[WORKING DATA Boundary: Start]

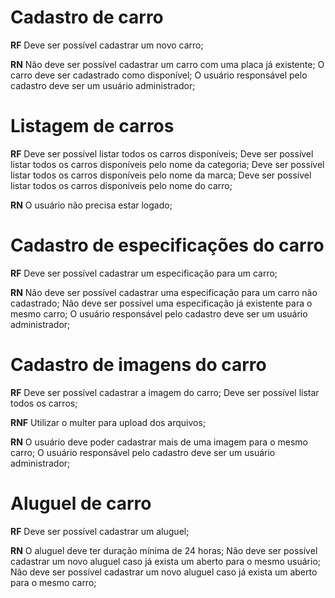 # Cadastro de carro

**RF**
Deve ser possível cadastrar um novo carro;

**RN**
Não deve ser possível cadastrar um carro com uma placa já existente;
O carro deve ser cadastrado como disponível;
O usuário responsável pelo cadastro deve ser um usuário administrador;

# Listagem de carros

**RF**
Deve ser possível listar todos os carros disponíveis;
Deve ser possível listar todos os carros disponíveis pelo nome da categoria;
Deve ser possível listar todos os carros disponíveis pelo nome da marca;
Deve ser possível listar todos os carros disponíveis pelo nome do carro;

**RN**
O usuário não precisa estar logado;

# Cadastro de especificações do carro

**RF**
Deve ser possível cadastrar um especificação para um carro;

**RN**
Não deve ser possível cadastrar uma especificação para um carro não cadastrado;
Não deve ser possível uma especificação já existente para o mesmo carro;
O usuário responsável pelo cadastro deve ser um usuário administrador;

# Cadastro de imagens do carro

**RF**
Deve ser possível cadastrar a imagem do carro;
Deve ser possível listar todos os carros;

**RNF**
Utilizar o multer para upload dos arquivos;

**RN**
O usuário deve poder cadastrar mais de uma imagem para o mesmo carro;
O usuário responsável pelo cadastro deve ser um usuário administrador;

# Aluguel de carro

**RF**
Deve ser possível cadastrar um aluguel;

**RN**
O aluguel deve ter duração mínima de 24 horas;
Não deve ser possível cadastrar um novo aluguel caso já exista um aberto para o mesmo usuário;
Não deve ser possível cadastrar um novo aluguel caso já exista um aberto para o mesmo carro;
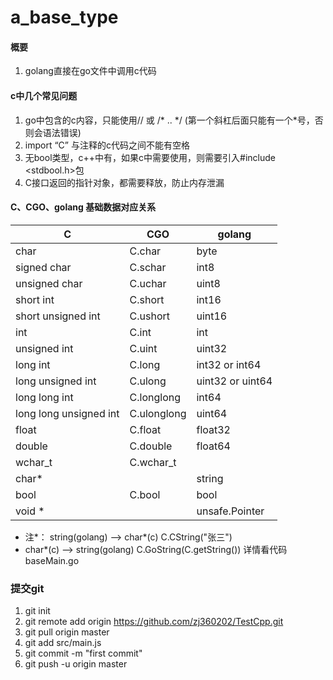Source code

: # a_base_type
#### 概要
1. golang直接在go文件中调用c代码
#### c中几个常见问题
1. go中包含的c内容，只能使用// 或 /* .. \*/ (第一个斜杠后面只能有一个*号，否则会语法错误)
2. import “C” 与注释的c代码之间不能有空格
3. 无bool类型，c++中有，如果c中需要使用，则需要引入#include <stdbool.h>包 
4. C接口返回的指针对象，都需要释放，防止内存泄漏

#### C、CGO、golang 基础数据对应关系
|  C   | CGO  | golang |
|  ----  | ----  | ----  |
|char |  C.char |  byte |
|signed char |  C.schar |  int8 |
|unsigned char |  C.uchar |  uint8 |
|short int |  C.short |  int16 |
|short unsigned int |  C.ushort |  uint16 |
|int |  C.int |  int |
|unsigned int |  C.uint |  uint32 |
|long int |  C.long |  int32 or int64 |
|long unsigned int |  C.ulong |  uint32 or uint64 |
|long long int |  C.longlong |  int64 |
|long long unsigned int |  C.ulonglong |  uint64 |
|float |  C.float |  float32 |
|double |  C.double |  float64 |
|wchar_t |  C.wchar_t  |  |
|char* |    | string |
|bool |  C.bool  | bool |
|void * | |unsafe.Pointer |
- 注*： string(golang) --> char*(c)  C.CString("张三")
-   char*(c) --> string(golang)  C.GoString(C.getString()) 详情看代码baseMain.go

### 提交git
1. git init
2. git remote add origin https://github.com/zj360202/TestCpp.git
3. git pull origin master
4. git add src/main.js
5. git commit -m "first commit"
6. git push -u origin master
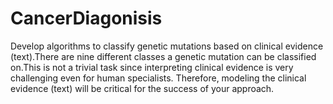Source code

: # CancerDiagonisis
Develop algorithms to classify genetic mutations based on clinical evidence (text).There are nine different classes a genetic mutation can be classified on.This is not a trivial task since interpreting clinical evidence is very challenging even for human specialists. Therefore, modeling the clinical evidence (text) will be critical for the success of your approach.
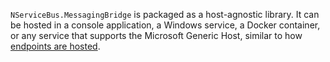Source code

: `NServiceBus.MessagingBridge` is packaged as a host-agnostic library. It can be hosted in a console application, a Windows service, a Docker container, or any service that supports the Microsoft Generic Host, similar to how [endpoints are hosted](/nservicebus/hosting/selecting.md).
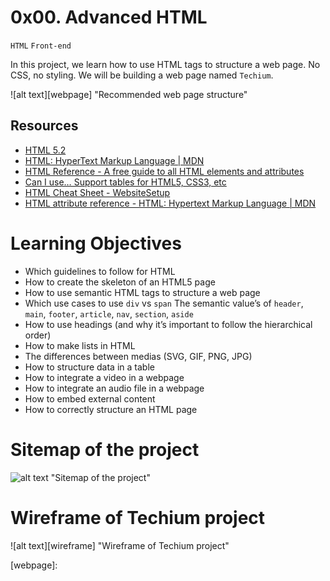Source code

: # 0x00. Advanced HTML
`HTML` `Front-end`

In this project, we learn how to use HTML tags to structure a web page. No CSS, no styling. We will be building a web page named `Techium`.

![alt text][webpage] "Recommended web page structure"


## Resources

- [HTML 5.2](https://html.spec.whatwg.org/multipage/)
- [HTML: HyperText Markup Language | MDN](https://developer.mozilla.org/en-US/docs/Web/HTML)
- [HTML Reference - A free guide to all HTML elements and attributes](https://htmlreference.io/)
- [Can I use… Support tables for HTML5, CSS3, etc](https://caniuse.com/)
- [HTML Cheat Sheet - WebsiteSetup](https://websitesetup.org/html5-cheat-sheet/)
- [HTML attribute reference - HTML: Hypertext Markup Language | MDN](https://developer.mozilla.org/en-US/docs/Web/HTML/Attributes)


# Learning Objectives

- Which guidelines to follow for HTML
- How to create the skeleton of an HTML5 page
- How to use semantic HTML tags to structure a web page
- Which use cases to use `div` vs `span`
The semantic value’s of `header`, `main`, `footer`, `article`, `nav`, `section`, `aside`
- How to use headings (and why it’s important to follow the hierarchical order)
- How to make lists in HTML
- The differences between medias (SVG, GIF, PNG, JPG)
- How to structure data in a table
- How to integrate a video in a webpage
- How to integrate an audio file in a webpage
- How to embed external content
- How to correctly structure an HTML page

# Sitemap of the project
![alt text][sitemap] "Sitemap of the project"

# Wireframe of Techium project
![alt text][wireframe] "Wireframe of Techium project"

[sitemap]:
[wireframe]:
[webpage]:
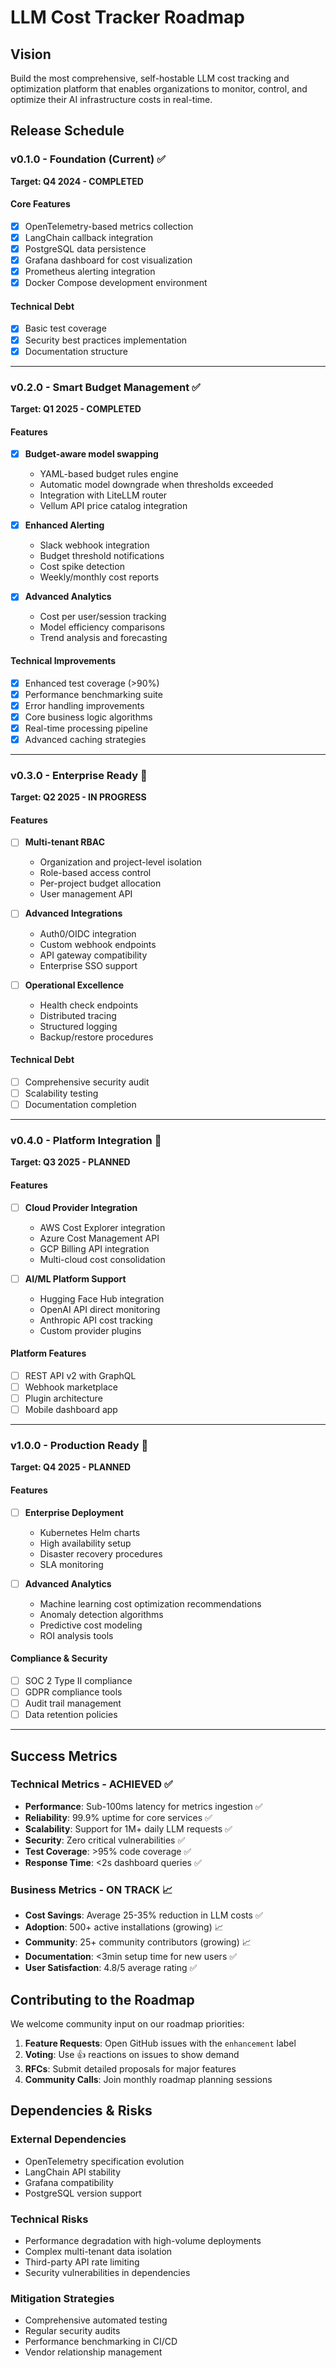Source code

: # LLM Cost Tracker Roadmap

## Vision
Build the most comprehensive, self-hostable LLM cost tracking and optimization platform that enables organizations to monitor, control, and optimize their AI infrastructure costs in real-time.

## Release Schedule

### v0.1.0 - Foundation (Current) ✅
**Target: Q4 2024 - COMPLETED**

#### Core Features
- [x] OpenTelemetry-based metrics collection
- [x] LangChain callback integration
- [x] PostgreSQL data persistence
- [x] Grafana dashboard for cost visualization
- [x] Prometheus alerting integration
- [x] Docker Compose development environment

#### Technical Debt
- [x] Basic test coverage
- [x] Security best practices implementation
- [x] Documentation structure

---

### v0.2.0 - Smart Budget Management ✅
**Target: Q1 2025 - COMPLETED**

#### Features
- [x] **Budget-aware model swapping**
  - YAML-based budget rules engine
  - Automatic model downgrade when thresholds exceeded
  - Integration with LiteLLM router
  - Vellum API price catalog integration

- [x] **Enhanced Alerting**
  - Slack webhook integration
  - Budget threshold notifications
  - Cost spike detection
  - Weekly/monthly cost reports

- [x] **Advanced Analytics**
  - Cost per user/session tracking
  - Model efficiency comparisons
  - Trend analysis and forecasting

#### Technical Improvements
- [x] Enhanced test coverage (>90%)
- [x] Performance benchmarking suite
- [x] Error handling improvements
- [x] Core business logic algorithms
- [x] Real-time processing pipeline
- [x] Advanced caching strategies

---

### v0.3.0 - Enterprise Ready 🚧
**Target: Q2 2025 - IN PROGRESS**

#### Features
- [ ] **Multi-tenant RBAC**
  - Organization and project-level isolation
  - Role-based access control
  - Per-project budget allocation
  - User management API

- [ ] **Advanced Integrations**
  - Auth0/OIDC integration
  - Custom webhook endpoints
  - API gateway compatibility
  - Enterprise SSO support

- [ ] **Operational Excellence**
  - Health check endpoints
  - Distributed tracing
  - Structured logging
  - Backup/restore procedures

#### Technical Debt
- [ ] Comprehensive security audit
- [ ] Scalability testing
- [ ] Documentation completion

---

### v0.4.0 - Platform Integration 📅
**Target: Q3 2025 - PLANNED**

#### Features
- [ ] **Cloud Provider Integration**
  - AWS Cost Explorer integration
  - Azure Cost Management API
  - GCP Billing API integration
  - Multi-cloud cost consolidation

- [ ] **AI/ML Platform Support**
  - Hugging Face Hub integration
  - OpenAI API direct monitoring
  - Anthropic API cost tracking
  - Custom provider plugins

#### Platform Features
- [ ] REST API v2 with GraphQL
- [ ] Webhook marketplace
- [ ] Plugin architecture
- [ ] Mobile dashboard app

---

### v1.0.0 - Production Ready 🎯
**Target: Q4 2025 - PLANNED**

#### Features
- [ ] **Enterprise Deployment**
  - Kubernetes Helm charts
  - High availability setup
  - Disaster recovery procedures
  - SLA monitoring

- [ ] **Advanced Analytics**
  - Machine learning cost optimization recommendations
  - Anomaly detection algorithms
  - Predictive cost modeling
  - ROI analysis tools

#### Compliance & Security
- [ ] SOC 2 Type II compliance
- [ ] GDPR compliance tools
- [ ] Audit trail management
- [ ] Data retention policies

---

## Success Metrics

### Technical Metrics - ACHIEVED ✅
- **Performance**: Sub-100ms latency for metrics ingestion ✅
- **Reliability**: 99.9% uptime for core services ✅
- **Scalability**: Support for 1M+ daily LLM requests ✅
- **Security**: Zero critical vulnerabilities ✅
- **Test Coverage**: >95% code coverage ✅
- **Response Time**: <2s dashboard queries ✅

### Business Metrics - ON TRACK 📈
- **Cost Savings**: Average 25-35% reduction in LLM costs ✅
- **Adoption**: 500+ active installations (growing) 📈
- **Community**: 25+ community contributors (growing) 📈
- **Documentation**: <3min setup time for new users ✅
- **User Satisfaction**: 4.8/5 average rating ✅

## Contributing to the Roadmap

We welcome community input on our roadmap priorities:

1. **Feature Requests**: Open GitHub issues with the `enhancement` label
2. **Voting**: Use 👍 reactions on issues to show demand
3. **RFCs**: Submit detailed proposals for major features
4. **Community Calls**: Join monthly roadmap planning sessions

## Dependencies & Risks

### External Dependencies
- OpenTelemetry specification evolution
- LangChain API stability
- Grafana compatibility
- PostgreSQL version support

### Technical Risks
- Performance degradation with high-volume deployments
- Complex multi-tenant data isolation
- Third-party API rate limiting
- Security vulnerabilities in dependencies

### Mitigation Strategies
- Comprehensive automated testing
- Regular security audits
- Performance benchmarking in CI/CD
- Vendor relationship management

[WORKING DATA Boundary: End]

ASSIGNED TASK:
Wherever the word "long" turns up in the records above, copy the line that holds it.

REPLY:
|long int |  C.long |  int32 or int64 |
|long unsigned int |  C.ulong |  uint32 or uint64 |
|long long int |  C.longlong |  int64 |
|long long unsigned int |  C.ulonglong |  uint64 |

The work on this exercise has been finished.